Se olharmos a destruição do trabalho em escala global, veremos como a Europa vivenciou altos níveis de desemprego nas últimas quatro décadas. Até os trabalhos mais precários – outrora destinados apenas aos imigrantes – são disputados agora pelos próprios trabalhadores europeus de forma ferrenha.

Os Estados Unidos também vêm, ainda mais intensamente desde 2008, no mesmo caminho. A cidade de Detroit, apenas para dar um exemplo, que havia cinquenta anos era o símbolo norte-americano, pediu recentemente falência, segundo informaram os jornais. Trata-se de toda uma cidade (e não só uma ou algumas empresas) que não tem mais condições de pagar sequer o salário de bombeiros e policiais.

Os intelectuais críticos, comprometidos com outro modo de vida, devem fazer uma análise profunda do mundo atual, compreender esses movimentos, as suas tendências, diferenças, dificuldades, mutações. É necessário, especialmente para os intelectuais socialistas, entender como é possível reinventar um socialismo para o século XXI que não seja a tragédia daquele do século XX, que feneceu, com honrosas exceções.

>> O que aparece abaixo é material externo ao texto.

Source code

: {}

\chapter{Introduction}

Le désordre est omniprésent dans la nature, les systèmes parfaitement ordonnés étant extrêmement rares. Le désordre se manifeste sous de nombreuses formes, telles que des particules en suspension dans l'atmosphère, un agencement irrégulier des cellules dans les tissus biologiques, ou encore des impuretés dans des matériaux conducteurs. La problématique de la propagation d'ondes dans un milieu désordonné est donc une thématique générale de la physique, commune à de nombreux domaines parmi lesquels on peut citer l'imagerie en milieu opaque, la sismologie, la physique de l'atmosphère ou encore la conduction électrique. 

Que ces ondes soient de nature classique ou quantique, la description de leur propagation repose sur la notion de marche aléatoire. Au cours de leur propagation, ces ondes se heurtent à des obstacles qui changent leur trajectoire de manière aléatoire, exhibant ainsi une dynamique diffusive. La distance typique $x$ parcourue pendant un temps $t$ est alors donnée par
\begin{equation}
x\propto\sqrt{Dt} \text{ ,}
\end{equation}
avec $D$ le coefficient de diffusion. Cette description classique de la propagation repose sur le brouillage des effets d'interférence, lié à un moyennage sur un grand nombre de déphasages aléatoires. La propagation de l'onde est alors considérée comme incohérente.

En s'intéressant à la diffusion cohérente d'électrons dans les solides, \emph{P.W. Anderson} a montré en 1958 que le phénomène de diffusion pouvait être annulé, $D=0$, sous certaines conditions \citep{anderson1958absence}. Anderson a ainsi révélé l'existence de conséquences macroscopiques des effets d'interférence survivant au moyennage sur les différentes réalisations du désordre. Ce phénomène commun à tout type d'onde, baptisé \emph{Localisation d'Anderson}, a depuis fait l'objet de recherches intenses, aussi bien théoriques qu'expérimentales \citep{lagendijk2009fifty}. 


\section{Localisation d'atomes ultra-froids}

Contudo, a transformação do mundo não é obra de intelectuais, apesar do seu papel crítico: a ação decisiva e central está na classe trabalhadora (ou mesmo nas classes trabalhadoras), nas lutas e nos movimentos sociais, que mantêm uma dimensão inter-relacional muito profunda entre trabalho, geração, gênero, etnia, a questão também vital da natureza etc.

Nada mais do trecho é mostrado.